[Gluster-devel] Sharding - Inode write fops - recoverability from failures - design

Tue Feb 24 06:56:58 UTC 2015

On 02/24/2015 12:19 PM, Krutika Dhananjay wrote:
>
>
> ------------------------------------------------------------------------
>
>     *From: *"Vijay Bellur" <vbellur at redhat.com>
>     *To: *"Krutika Dhananjay" <kdhananj at redhat.com>
>     *Cc: *"Gluster Devel" <gluster-devel at gluster.org>
>     *Sent: *Tuesday, February 24, 2015 11:35:28 AM
>     *Subject: *Re: [Gluster-devel] Sharding - Inode write fops -
>     recoverability from failures - design
>
>     On 02/24/2015 10:36 AM, Krutika Dhananjay wrote:
>      >
>      >
>      >
>     ------------------------------------------------------------------------
>      >
>      >     *From: *"Vijay Bellur" <vbellur at redhat.com>
>      >     *To: *"Krutika Dhananjay" <kdhananj at redhat.com>, "Gluster Devel"
>      >     <gluster-devel at gluster.org>
>      >     *Sent: *Monday, February 23, 2015 5:25:57 PM
>      >     *Subject: *Re: [Gluster-devel] Sharding - Inode write fops -
>      >     recoverability from failures - design
>      >
>      >     On 02/22/2015 06:08 PM, Krutika Dhananjay wrote:
>      >      > Hi,
>      >      >
>      >      > Please find the design doc for one of the problems in
>     sharding which
>      >      > Pranith and I are trying to solve and its solution @
>      >      > http://review.gluster.org/#/c/9723/1.
>      >      > Reviews and feedback are much appreciated.
>      >      >
>      >
>      >     Can this feature be made optional?

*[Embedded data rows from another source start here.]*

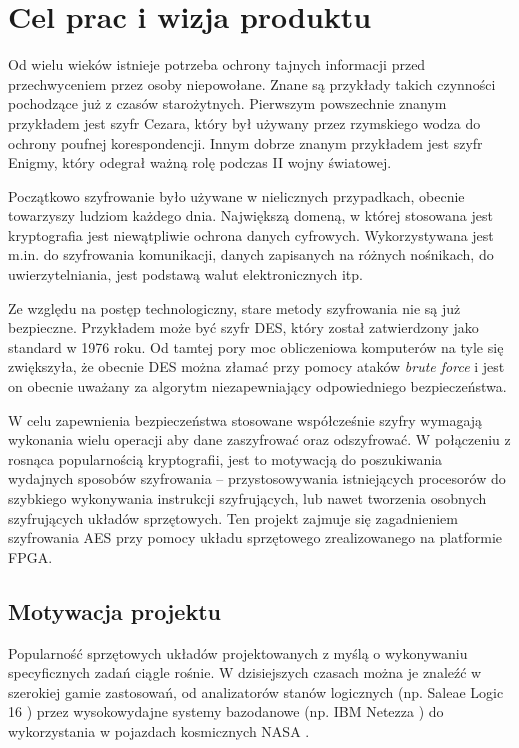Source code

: \section{Cel prac i wizja produktu}
\label{sec:cel-wizja}


Od wielu wieków istnieje potrzeba ochrony tajnych informacji przed przechwyceniem przez osoby niepowołane. Znane są przykłady takich czynności pochodzące już z czasów starożytnych. Pierwszym powszechnie znanym przykładem jest szyfr Cezara, który był używany przez rzymskiego wodza do ochrony poufnej korespondencji. Innym dobrze znanym przykładem jest szyfr Enigmy, który odegrał ważną rolę podczas II wojny światowej.

Początkowo szyfrowanie było używane w nielicznych przypadkach, obecnie towarzyszy ludziom każdego dnia. Największą domeną, w której stosowana jest kryptografia jest niewątpliwie ochrona danych cyfrowych. Wykorzystywana jest m.in. do szyfrowania komunikacji, danych zapisanych na różnych nośnikach, do uwierzytelniania, jest podstawą walut elektronicznych itp.

Ze względu na postęp technologiczny, stare metody szyfrowania nie są już bezpieczne. Przykładem może być szyfr DES, który został zatwierdzony jako standard w 1976 roku. Od tamtej pory moc obliczeniowa komputerów na tyle się zwiększyła, że obecnie DES można złamać przy pomocy ataków \textit{brute force} i jest on obecnie uważany za algorytm niezapewniający odpowiedniego bezpieczeństwa.

W celu zapewnienia bezpieczeństwa stosowane współcześnie szyfry wymagają wykonania wielu operacji aby dane zaszyfrować oraz odszyfrować. W połączeniu z rosnąca popularnością kryptografii, jest to motywacją do poszukiwania wydajnych sposobów szyfrowania -- przystosowywania istniejących procesorów do szybkiego wykonywania instrukcji szyfrujących, lub nawet tworzenia osobnych szyfrujących układów sprzętowych. Ten projekt zajmuje się zagadnieniem szyfrowania AES przy pomocy układu sprzętowego zrealizowanego na platformie FPGA.

\subsection{Motywacja projektu}
Popularność sprzętowych układów projektowanych z myślą o wykonywaniu specyficznych zadań ciągle rośnie. W dzisiejszych czasach można je znaleźć w szerokiej gamie zastosowań, od analizatorów stanów logicznych (np. Saleae Logic 16 \cite{saleae-fpga}) przez wysokowydajne systemy bazodanowe (np. IBM Netezza \cite{netezza-fpga}) do wykorzystania w pojazdach kosmicznych NASA \cite{nasa-fpga}.

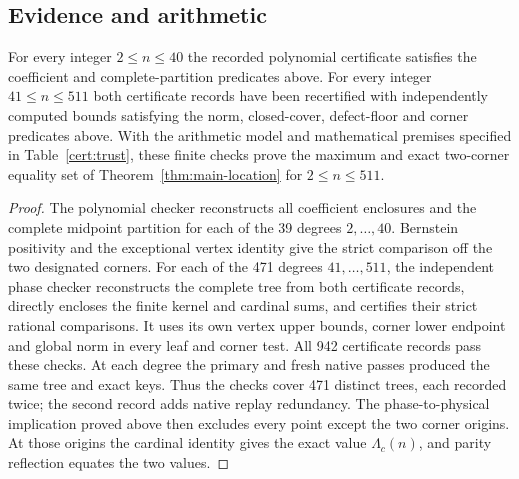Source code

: \subsection{Evidence and arithmetic}
\begin{proposition}\label{cert:finite-verification}
For every integer $2\leq n\leq40$ the recorded polynomial certificate
satisfies the coefficient and complete-partition predicates above.
For every integer $41\leq n\leq511$ both certificate records have been
recertified with independently computed bounds satisfying the norm,
closed-cover, defect-floor and corner predicates above.
With the arithmetic model and mathematical premises specified in
Table~\ref{cert:trust}, these finite checks prove the maximum and exact
two-corner equality set of Theorem~\ref{thm:main-location} for
$2\leq n\leq511$.
\end{proposition}
\begin{proof}
The polynomial checker reconstructs all coefficient enclosures and the
complete midpoint partition for each of the 39 degrees $2,\ldots,40$.
Bernstein positivity and the exceptional vertex identity give the strict
comparison off the two designated corners.
For each of the 471 degrees $41,\ldots,511$, the independent phase checker
reconstructs the complete tree from both certificate records, directly encloses the finite kernel and
cardinal sums, and certifies their strict rational comparisons. It uses
its own vertex upper bounds, corner lower endpoint and global norm in
every leaf and corner test. All 942 certificate records pass these checks.
At each degree the primary and fresh native passes produced the same
tree and exact keys. Thus the checks cover 471 distinct trees, each
recorded twice; the second record adds native replay redundancy.
The phase-to-physical implication proved above then excludes every point
except the two corner origins. At those origins the cardinal identity
gives the exact value $\Lambda_c(n)$, and parity reflection equates the
two values.
\end{proof}

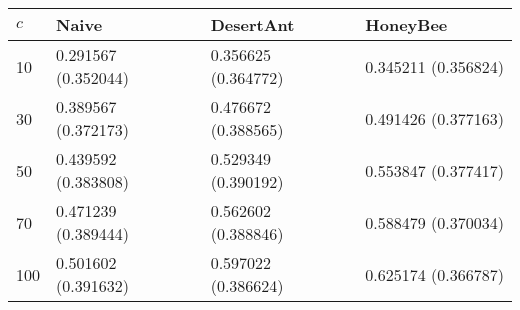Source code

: \begin{tabular} {|l|l|l|l|}
\hline
$c$ & Naive & DesertAnt & HoneyBee \\
\hline
10 & 0.291567 (0.352044)  & 0.356625 (0.364772)  & 0.345211 (0.356824)  \\
30 & 0.389567 (0.372173)  & 0.476672 (0.388565)  & 0.491426 (0.377163)  \\
50 & 0.439592 (0.383808)  & 0.529349 (0.390192)  & 0.553847 (0.377417)  \\
70 & 0.471239 (0.389444)  & 0.562602 (0.388846)  & 0.588479 (0.370034)  \\
100 & 0.501602 (0.391632)  & 0.597022 (0.386624)  & 0.625174 (0.366787)  \\
\hline
\end{tabular}
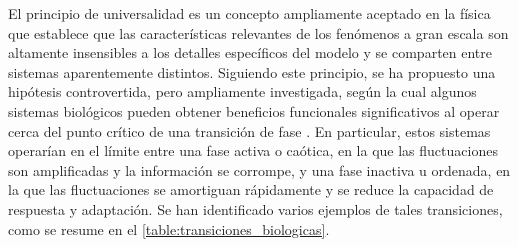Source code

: El principio de universalidad es un concepto ampliamente aceptado en la física que establece que las características relevantes de los fenómenos a gran escala son altamente insensibles a los detalles específicos del modelo y se comparten entre sistemas aparentemente distintos. Siguiendo este principio, se ha propuesto una hipótesis controvertida, pero ampliamente investigada, según la cual algunos sistemas biológicos pueden obtener beneficios funcionales significativos al operar cerca del punto crítico de una transición de fase \cite{munoz_colloquium_2018,hidalgo_information-based_2014,kauffman_origins_1993,bak_how_1996,chialvo_brain_2008,chialvo_emergent_2010,plenz_critical_2013,niebur_criticality_2014,shew_functional_2013,cocchi_criticality_2017,zimmern_why_2020}. En particular, estos sistemas operarían en el límite entre una fase activa o caótica, en la que las fluctuaciones son amplificadas y la información se corrompe, y una fase inactiva u ordenada, en la que las fluctuaciones se amortiguan rápidamente y se reduce la capacidad de respuesta y adaptación. Se han identificado varios ejemplos de tales transiciones, como se resume en el \cref{table:transiciones_biologicas}.







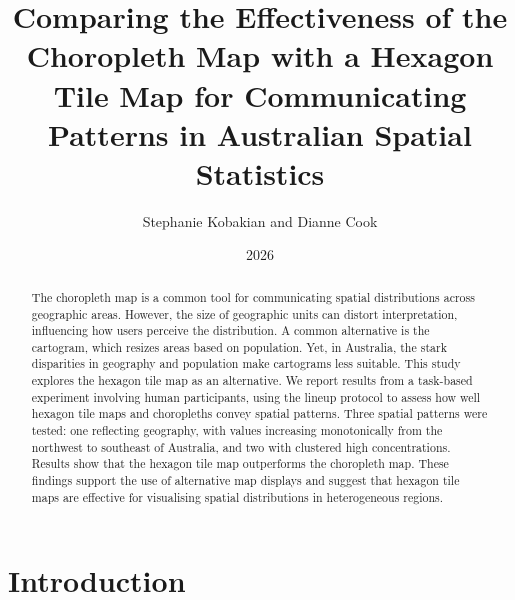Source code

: \documentclass[
doublespace,
  times]{anzsauth}
\title{Comparing the Effectiveness of the Choropleth Map with a Hexagon
Tile Map for Communicating Patterns in Australian Spatial Statistics}
\author{
Stephanie Kobakian\addressnum{1} and
Dianne Cook\addressnum{2}
}
\affiliation{
Queensland University of Technology and
Monash University
}
\date{2026}
\begin{document}
\begin{abstract}
The choropleth map is a common tool for communicating spatial
distributions across geographic areas. However, the size of geographic
units can distort interpretation, influencing how users perceive the
distribution. A common alternative is the cartogram, which resizes areas
based on population. Yet, in Australia, the stark disparities in
geography and population make cartograms less suitable. This study
explores the hexagon tile map as an alternative. We report results from
a task-based experiment involving human participants, using the lineup
protocol to assess how well hexagon tile maps and choropleths convey
spatial patterns. Three spatial patterns were tested: one reflecting
geography, with values increasing monotonically from the northwest to
southeast of Australia, and two with clustered high concentrations.
Results show that the hexagon tile map outperforms the choropleth map.
These findings support the use of alternative map displays and suggest
that hexagon tile maps are effective for visualising spatial
distributions in heterogeneous regions.
\end{abstract}

          

\maketitle


\section{Introduction}\label{sec-introduction}
\end{document}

I think there are use
>     cases like
>      >     virtual machine image storage, hdfs etc. where the number of
>     metadata
>      >     queries might not be very high. It would be an acceptable
>     tradeoff in
>      >     such cases to not be very efficient for answering metadata
>     queries but
>      >     be very efficient for data operations.
>      >
>      >     IOW, can we have two possible modes of operation for the sharding
>      >     translator to answer metadata queries?
>      >
>      >     1. One that behaves like a regular filesystem where we expect
>     a mix of
>      >     data and metadata operations. Your document seems to cover
>     that part
>      >     well. We can look at optimizing behavior for multi-threaded
>     single
>      >     writer use cases after an initial implementation is in place.
>      >     Techniques
>      >     like eager locking can be applied here.
>      >
>      >     2. Another mode where we do not expect a lot of metadata
>     queries. In
>      >     this mode, we can visit all nodes where we have shards to
>     answer these
>      >     queries.
>      >
>      > But for sharding translator to be able to visit all shards, it is
>      > required to know the last shard number.
>      > Without this, it will never know when to stop looking up the
>     different
>      > shards. For this to happen, we
>      > still need to maintain the size attribute for each file.
>      >
>
>     Wouldn't maintaining the total number of shards in the metadata
>     shard be
>     sufficient?
>
> Maintaining the correctness of "total number of shards" would again
> incur the same cost as maintaining size or any other metadata attribute
> if a client/brick crashes in the middle of a write fop before the
> attribute is committed to disk.
> In other words, we will again need to maintain a "dirty" and "committed"
> copy of the shard_count to ensure its correctness.
>

I think the cost of maintaining "total number of shards" is not as 
expensive as maintaining size or any other metadata attribute. The shard 
count needs to be updated only when an extending operation results in 
the creation of a new shard or when a truncate operation results in the 
removal of a shard. Maintaining other metadata attributes would need a 5 
phase transaction for every write operation. Isn't that the case?

-Vijay